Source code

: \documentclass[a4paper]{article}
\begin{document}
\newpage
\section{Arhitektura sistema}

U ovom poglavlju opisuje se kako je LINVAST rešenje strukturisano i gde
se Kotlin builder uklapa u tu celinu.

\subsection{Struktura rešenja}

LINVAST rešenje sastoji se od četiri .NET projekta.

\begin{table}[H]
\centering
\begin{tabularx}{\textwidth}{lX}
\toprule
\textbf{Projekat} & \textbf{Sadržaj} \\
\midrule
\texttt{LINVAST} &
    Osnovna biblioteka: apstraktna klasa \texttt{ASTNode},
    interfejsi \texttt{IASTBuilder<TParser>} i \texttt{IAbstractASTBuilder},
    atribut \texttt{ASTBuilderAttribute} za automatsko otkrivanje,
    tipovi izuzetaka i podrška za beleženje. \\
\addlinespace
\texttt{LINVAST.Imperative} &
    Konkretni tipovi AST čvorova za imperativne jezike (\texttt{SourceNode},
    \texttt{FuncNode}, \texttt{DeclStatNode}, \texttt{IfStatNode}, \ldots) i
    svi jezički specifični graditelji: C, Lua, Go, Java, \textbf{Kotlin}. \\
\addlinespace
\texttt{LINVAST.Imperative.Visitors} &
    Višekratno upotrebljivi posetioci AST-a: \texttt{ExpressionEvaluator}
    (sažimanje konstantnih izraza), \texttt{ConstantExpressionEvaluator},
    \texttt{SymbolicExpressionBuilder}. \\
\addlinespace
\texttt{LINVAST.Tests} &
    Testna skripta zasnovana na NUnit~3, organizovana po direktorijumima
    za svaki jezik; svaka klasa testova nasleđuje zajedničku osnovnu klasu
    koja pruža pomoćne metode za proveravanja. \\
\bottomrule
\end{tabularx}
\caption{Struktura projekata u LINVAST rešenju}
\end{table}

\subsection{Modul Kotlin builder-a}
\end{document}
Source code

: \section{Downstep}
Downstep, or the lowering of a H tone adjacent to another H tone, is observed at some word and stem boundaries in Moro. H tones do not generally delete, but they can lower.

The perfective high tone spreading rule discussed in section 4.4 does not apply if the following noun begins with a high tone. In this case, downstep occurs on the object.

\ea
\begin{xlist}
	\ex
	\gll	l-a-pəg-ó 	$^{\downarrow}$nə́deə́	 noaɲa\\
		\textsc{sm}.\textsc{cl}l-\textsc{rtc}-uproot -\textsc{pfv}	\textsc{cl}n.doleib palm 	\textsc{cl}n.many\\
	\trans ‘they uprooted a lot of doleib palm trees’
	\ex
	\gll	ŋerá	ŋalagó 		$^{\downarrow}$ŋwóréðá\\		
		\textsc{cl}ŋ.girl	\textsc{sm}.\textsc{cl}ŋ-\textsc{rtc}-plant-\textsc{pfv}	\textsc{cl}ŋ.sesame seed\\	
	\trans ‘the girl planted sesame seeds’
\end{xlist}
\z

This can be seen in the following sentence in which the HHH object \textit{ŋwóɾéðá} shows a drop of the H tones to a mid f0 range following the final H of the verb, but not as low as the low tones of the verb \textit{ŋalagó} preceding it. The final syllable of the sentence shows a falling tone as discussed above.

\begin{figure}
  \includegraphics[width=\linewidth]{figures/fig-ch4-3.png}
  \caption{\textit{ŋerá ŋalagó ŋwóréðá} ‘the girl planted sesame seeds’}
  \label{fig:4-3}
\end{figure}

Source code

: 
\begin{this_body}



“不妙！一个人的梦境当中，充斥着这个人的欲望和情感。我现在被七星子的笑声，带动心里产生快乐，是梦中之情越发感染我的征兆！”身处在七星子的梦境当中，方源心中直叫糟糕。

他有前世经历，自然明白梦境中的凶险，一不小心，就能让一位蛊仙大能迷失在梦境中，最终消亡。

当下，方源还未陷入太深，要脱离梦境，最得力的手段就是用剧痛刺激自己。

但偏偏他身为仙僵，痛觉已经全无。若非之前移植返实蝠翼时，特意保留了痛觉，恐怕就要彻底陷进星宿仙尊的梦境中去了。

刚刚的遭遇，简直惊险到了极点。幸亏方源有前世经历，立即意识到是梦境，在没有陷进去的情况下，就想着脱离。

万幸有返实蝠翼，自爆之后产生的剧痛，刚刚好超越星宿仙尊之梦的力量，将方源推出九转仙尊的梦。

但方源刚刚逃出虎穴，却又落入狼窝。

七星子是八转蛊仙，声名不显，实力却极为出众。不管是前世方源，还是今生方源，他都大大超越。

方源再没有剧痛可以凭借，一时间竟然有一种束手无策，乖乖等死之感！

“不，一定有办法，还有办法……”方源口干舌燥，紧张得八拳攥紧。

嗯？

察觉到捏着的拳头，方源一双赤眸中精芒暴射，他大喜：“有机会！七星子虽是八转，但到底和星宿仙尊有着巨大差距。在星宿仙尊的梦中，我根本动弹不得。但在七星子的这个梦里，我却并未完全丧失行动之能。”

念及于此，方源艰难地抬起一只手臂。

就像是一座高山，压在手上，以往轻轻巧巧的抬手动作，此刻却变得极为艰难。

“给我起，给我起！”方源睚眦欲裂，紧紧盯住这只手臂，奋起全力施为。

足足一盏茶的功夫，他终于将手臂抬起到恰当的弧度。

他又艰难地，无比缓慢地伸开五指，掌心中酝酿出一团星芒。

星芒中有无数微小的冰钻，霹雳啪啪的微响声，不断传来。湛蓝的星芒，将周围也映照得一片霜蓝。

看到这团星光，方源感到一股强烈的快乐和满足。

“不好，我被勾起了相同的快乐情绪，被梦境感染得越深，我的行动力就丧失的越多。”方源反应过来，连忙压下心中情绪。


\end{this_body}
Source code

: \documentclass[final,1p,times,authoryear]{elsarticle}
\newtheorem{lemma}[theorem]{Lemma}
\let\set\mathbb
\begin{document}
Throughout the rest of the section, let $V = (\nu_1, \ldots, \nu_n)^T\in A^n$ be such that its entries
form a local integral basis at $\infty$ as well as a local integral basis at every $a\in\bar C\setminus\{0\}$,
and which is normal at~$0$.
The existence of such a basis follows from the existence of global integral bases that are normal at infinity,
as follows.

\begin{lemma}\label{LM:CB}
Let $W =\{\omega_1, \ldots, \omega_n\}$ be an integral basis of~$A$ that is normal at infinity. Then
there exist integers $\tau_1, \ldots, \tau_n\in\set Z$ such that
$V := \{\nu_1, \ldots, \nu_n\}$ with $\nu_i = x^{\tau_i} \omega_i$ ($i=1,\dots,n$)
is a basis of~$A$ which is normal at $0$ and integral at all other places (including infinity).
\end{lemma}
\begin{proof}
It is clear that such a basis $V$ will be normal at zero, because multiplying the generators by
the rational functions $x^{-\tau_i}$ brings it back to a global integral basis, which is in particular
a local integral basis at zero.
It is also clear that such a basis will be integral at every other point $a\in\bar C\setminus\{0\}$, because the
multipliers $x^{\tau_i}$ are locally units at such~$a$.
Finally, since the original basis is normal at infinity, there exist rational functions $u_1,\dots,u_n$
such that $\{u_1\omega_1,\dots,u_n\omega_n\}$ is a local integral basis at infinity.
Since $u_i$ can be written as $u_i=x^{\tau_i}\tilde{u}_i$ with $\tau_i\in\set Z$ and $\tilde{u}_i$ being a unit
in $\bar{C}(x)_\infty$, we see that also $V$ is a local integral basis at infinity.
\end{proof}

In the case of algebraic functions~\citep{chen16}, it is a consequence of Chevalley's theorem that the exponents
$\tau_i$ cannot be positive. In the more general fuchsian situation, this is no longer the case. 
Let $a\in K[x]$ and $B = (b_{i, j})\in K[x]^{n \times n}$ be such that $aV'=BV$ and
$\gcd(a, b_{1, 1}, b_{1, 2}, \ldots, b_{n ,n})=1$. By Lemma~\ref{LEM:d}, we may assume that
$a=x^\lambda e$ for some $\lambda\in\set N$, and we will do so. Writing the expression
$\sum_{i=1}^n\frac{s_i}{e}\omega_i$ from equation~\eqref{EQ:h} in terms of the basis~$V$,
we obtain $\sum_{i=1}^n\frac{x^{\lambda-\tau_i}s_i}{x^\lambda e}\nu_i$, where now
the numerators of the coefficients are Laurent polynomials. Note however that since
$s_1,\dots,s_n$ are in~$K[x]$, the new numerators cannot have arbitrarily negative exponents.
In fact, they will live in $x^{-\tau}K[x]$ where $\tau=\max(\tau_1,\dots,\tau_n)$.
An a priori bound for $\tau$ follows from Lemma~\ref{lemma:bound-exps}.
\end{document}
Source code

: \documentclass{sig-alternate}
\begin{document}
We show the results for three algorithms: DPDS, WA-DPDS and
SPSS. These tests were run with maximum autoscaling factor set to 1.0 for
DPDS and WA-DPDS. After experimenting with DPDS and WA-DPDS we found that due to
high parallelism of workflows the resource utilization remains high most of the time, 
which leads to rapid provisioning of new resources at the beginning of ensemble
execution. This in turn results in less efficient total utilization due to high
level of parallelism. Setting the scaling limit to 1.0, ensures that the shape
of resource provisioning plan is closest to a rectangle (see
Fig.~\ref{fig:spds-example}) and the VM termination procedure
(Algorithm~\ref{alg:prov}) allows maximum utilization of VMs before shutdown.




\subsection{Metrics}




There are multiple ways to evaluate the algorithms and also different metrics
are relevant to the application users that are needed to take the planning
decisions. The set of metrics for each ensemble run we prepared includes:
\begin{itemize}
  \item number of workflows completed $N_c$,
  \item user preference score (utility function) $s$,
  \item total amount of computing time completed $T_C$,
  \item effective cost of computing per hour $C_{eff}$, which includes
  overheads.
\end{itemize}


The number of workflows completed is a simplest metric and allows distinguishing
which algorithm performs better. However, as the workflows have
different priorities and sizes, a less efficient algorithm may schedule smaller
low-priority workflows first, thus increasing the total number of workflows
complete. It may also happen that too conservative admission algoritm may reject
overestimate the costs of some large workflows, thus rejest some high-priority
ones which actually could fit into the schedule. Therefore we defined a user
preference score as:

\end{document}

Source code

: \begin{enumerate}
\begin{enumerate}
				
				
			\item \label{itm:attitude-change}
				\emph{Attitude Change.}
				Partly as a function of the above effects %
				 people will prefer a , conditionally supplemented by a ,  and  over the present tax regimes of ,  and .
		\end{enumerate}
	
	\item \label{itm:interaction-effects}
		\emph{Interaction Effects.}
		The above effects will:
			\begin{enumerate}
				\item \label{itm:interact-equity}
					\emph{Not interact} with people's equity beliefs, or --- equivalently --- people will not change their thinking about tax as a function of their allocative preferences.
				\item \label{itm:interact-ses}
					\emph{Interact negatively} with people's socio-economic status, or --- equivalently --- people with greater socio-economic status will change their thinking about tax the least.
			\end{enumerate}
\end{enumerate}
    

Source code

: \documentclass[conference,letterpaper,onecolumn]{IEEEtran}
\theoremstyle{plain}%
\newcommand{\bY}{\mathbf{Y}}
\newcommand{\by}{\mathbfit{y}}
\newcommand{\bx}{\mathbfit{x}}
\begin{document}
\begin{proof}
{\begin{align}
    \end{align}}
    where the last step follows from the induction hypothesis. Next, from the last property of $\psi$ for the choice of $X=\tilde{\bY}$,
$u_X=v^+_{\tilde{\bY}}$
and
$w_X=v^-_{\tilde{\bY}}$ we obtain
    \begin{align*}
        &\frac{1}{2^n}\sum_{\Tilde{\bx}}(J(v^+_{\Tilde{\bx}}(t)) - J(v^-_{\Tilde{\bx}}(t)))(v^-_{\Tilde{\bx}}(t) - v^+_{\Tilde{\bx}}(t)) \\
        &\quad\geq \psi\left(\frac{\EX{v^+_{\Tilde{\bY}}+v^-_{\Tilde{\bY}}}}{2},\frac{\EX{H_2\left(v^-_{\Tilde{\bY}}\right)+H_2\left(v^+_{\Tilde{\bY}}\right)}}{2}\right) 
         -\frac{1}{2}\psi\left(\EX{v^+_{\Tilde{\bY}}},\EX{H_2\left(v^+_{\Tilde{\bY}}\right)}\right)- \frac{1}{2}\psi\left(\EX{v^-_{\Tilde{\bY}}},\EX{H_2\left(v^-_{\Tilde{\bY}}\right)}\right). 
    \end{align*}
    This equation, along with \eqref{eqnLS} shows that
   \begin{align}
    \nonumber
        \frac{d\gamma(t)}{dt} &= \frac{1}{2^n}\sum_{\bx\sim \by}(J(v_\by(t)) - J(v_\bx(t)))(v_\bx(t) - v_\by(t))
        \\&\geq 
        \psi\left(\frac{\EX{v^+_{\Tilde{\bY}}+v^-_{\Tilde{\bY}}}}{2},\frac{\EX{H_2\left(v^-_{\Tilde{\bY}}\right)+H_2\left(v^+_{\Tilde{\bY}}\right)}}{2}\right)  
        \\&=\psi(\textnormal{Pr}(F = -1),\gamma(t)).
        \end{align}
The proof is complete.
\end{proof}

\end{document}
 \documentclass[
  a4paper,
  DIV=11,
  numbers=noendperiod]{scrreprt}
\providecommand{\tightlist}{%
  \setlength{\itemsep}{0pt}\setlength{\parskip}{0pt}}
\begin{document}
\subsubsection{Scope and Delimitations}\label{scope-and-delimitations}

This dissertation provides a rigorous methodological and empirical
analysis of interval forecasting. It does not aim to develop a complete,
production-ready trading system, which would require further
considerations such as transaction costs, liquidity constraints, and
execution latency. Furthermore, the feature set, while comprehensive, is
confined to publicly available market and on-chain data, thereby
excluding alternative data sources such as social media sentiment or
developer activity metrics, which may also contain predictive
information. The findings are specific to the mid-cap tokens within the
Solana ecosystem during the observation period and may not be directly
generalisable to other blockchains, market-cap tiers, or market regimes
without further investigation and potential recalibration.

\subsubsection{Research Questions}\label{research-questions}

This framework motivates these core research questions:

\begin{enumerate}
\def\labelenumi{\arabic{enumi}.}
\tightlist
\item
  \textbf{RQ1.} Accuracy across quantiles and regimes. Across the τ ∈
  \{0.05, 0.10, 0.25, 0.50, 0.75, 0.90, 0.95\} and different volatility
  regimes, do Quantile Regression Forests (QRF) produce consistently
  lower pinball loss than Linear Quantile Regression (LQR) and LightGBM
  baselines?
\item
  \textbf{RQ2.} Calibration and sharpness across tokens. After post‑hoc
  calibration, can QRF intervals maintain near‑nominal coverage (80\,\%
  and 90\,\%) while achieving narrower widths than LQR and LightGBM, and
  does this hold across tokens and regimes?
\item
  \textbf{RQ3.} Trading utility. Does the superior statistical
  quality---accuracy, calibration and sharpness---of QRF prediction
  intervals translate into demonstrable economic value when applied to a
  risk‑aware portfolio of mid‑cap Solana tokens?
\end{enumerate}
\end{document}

------------------------------------------------

**What you need to do:**
Whenever a line of the data includes "ŋera", copy that line.

**Your solution:**
	\gll	ŋerá	ŋalagó 		$^{\downarrow}$ŋwóréðá\\		
  \caption{\textit{ŋerá ŋalagó ŋwóréðá} ‘the girl planted sesame seeds’}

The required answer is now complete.